Stored data entries
------------------------------

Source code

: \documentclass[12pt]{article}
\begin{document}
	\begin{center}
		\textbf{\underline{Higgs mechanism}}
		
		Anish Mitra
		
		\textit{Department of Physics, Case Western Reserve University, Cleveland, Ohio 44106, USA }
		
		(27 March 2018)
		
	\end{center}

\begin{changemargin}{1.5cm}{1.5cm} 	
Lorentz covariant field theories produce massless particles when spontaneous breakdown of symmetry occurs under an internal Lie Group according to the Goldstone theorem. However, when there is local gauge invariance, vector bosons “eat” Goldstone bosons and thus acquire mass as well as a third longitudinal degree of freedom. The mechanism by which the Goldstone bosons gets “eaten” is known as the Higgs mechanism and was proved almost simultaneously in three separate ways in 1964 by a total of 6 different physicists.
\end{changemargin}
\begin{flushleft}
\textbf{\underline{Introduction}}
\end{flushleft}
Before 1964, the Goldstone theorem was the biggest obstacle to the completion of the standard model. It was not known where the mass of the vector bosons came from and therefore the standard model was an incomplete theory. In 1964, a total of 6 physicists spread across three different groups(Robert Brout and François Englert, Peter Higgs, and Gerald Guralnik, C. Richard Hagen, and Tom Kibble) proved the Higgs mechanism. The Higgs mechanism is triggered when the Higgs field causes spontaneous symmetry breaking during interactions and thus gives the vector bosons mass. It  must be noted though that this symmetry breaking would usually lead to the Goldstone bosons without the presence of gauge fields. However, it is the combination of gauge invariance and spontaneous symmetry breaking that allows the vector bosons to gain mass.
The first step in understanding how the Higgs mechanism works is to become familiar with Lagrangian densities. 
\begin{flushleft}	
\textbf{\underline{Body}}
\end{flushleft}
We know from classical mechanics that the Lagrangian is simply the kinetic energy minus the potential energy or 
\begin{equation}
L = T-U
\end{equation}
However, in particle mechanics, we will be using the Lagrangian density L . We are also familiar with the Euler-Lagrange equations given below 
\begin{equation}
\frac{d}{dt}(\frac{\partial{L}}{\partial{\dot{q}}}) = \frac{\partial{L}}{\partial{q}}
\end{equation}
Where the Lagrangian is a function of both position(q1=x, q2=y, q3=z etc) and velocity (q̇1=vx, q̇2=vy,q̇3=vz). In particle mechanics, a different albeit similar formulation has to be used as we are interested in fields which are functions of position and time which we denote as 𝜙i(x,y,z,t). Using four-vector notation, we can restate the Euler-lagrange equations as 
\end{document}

------------------------------

**Exercise prompt:** Without altering a single word, reproduce the entries above.

**Exercise output:**
Source code

: \documentclass[12pt]{article}
\begin{document}
	\begin{center}
		\textbf{\underline{Higgs mechanism}}
		
		Anish Mitra
		
		\textit{Department of Physics, Case Western Reserve University, Cleveland, Ohio 44106, USA }
		
		(27 March 2018)
		
	\end{center}

\begin{changemargin}{1.5cm}{1.5cm} 	
Lorentz covariant field theories produce massless particles when spontaneous breakdown of symmetry occurs under an internal Lie Group according to the Goldstone theorem. However, when there is local gauge invariance, vector bosons “eat” Goldstone bosons and thus acquire mass as well as a third longitudinal degree of freedom. The mechanism by which the Goldstone bosons gets “eaten” is known as the Higgs mechanism and was proved almost simultaneously in three separate ways in 1964 by a total of 6 different physicists.
\end{changemargin}
\begin{flushleft}
\textbf{\underline{Introduction}}
\end{flushleft}
Before 1964, the Goldstone theorem was the biggest obstacle to the completion of the standard model. It was not known where the mass of the vector bosons came from and therefore the standard model was an incomplete theory. In 1964, a total of 6 physicists spread across three different groups(Robert Brout and François Englert, Peter Higgs, and Gerald Guralnik, C. Richard Hagen, and Tom Kibble) proved the Higgs mechanism. The Higgs mechanism is triggered when the Higgs field causes spontaneous symmetry breaking during interactions and thus gives the vector bosons mass. It  must be noted though that this symmetry breaking would usually lead to the Goldstone bosons without the presence of gauge fields. However, it is the combination of gauge invariance and spontaneous symmetry breaking that allows the vector bosons to gain mass.
The first step in understanding how the Higgs mechanism works is to become familiar with Lagrangian densities. 
\begin{flushleft}	
\textbf{\underline{Body}}
\end{flushleft}
We know from classical mechanics that the Lagrangian is simply the kinetic energy minus the potential energy or 
\begin{equation}
L = T-U
\end{equation}
However, in particle mechanics, we will be using the Lagrangian density L . We are also familiar with the Euler-Lagrange equations given below 
\begin{equation}
\frac{d}{dt}(\frac{\partial{L}}{\partial{\dot{q}}}) = \frac{\partial{L}}{\partial{q}}
\end{equation}
Where the Lagrangian is a function of both position(q1=x, q2=y, q3=z etc) and velocity (q̇1=vx, q̇2=vy,q̇3=vz). In particle mechanics, a different albeit similar formulation has to be used as we are interested in fields which are functions of position and time which we denote as 𝜙i(x,y,z,t). Using four-vector notation, we can restate the Euler-lagrange equations as 
\end{document}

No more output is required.